[Saved entries]
════════
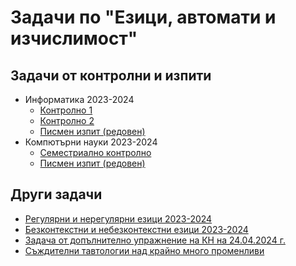 # Задачи по "Езици, автомати и изчислимост"

## Задачи от контролни и изпити

- Информатика 2023-2024
  - [Контролно 1](tests/02-dec-23/solutions.pdf)
  - [Контролно 2](tests/13-jan-24/solutions.pdf)
  - [Писмен изпит (редовен)](tests/23-jan-24/solutions.pdf)
- Компютърни науки 2023-2024
  - [Семестриално контролно](tests/28-apr-24/solutions.pdf)
  - [Писмен изпит (редовен)](tests/18-jun-24/solutions.pdf)

## Други задачи

- [Регулярни и нерегулярни езици 2023-2024](regular-languages/2023-2024-compilation/problems.pdf)
- [Безконтекстни и небезконтекстни езици 2023-2024](context-free-languages/2023-2024-compilation/problems.pdf)
- [Задача от допълнително упражнение на КН на 24.04.2024 г.](regular-languages/24-april-24/problem.pdf)
- [Съждителни тавтологии над крайно много променливи](context-free-languages/propositional-tautologies-over-finitely-many-variables/problem.pdf)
════════
_Your task_. Lines from the one containing "- [Писмен изпит (редовен)](tests/23-jan-24/solutions.pdf)" through the final line of the entries are the only ones to print, and each must match exactly.

_Answer to this problem_.
  - [Писмен изпит (редовен)](tests/23-jan-24/solutions.pdf)
- Компютърни науки 2023-2024
  - [Семестриално контролно](tests/28-apr-24/solutions.pdf)
  - [Писмен изпит (редовен)](tests/18-jun-24/solutions.pdf)

## Други задачи

- [Регулярни и нерегулярни езици 2023-2024](regular-languages/2023-2024-compilation/problems.pdf)
- [Безконтекстни и небезконтекстни езици 2023-2024](context-free-languages/2023-2024-compilation/problems.pdf)
- [Задача от допълнително упражнение на КН на 24.04.2024 г.](regular-languages/24-april-24/problem.pdf)
- [Съждителни тавтологии над крайно много променливи](context-free-languages/propositional-tautologies-over-finitely-many-variables/problem.pdf)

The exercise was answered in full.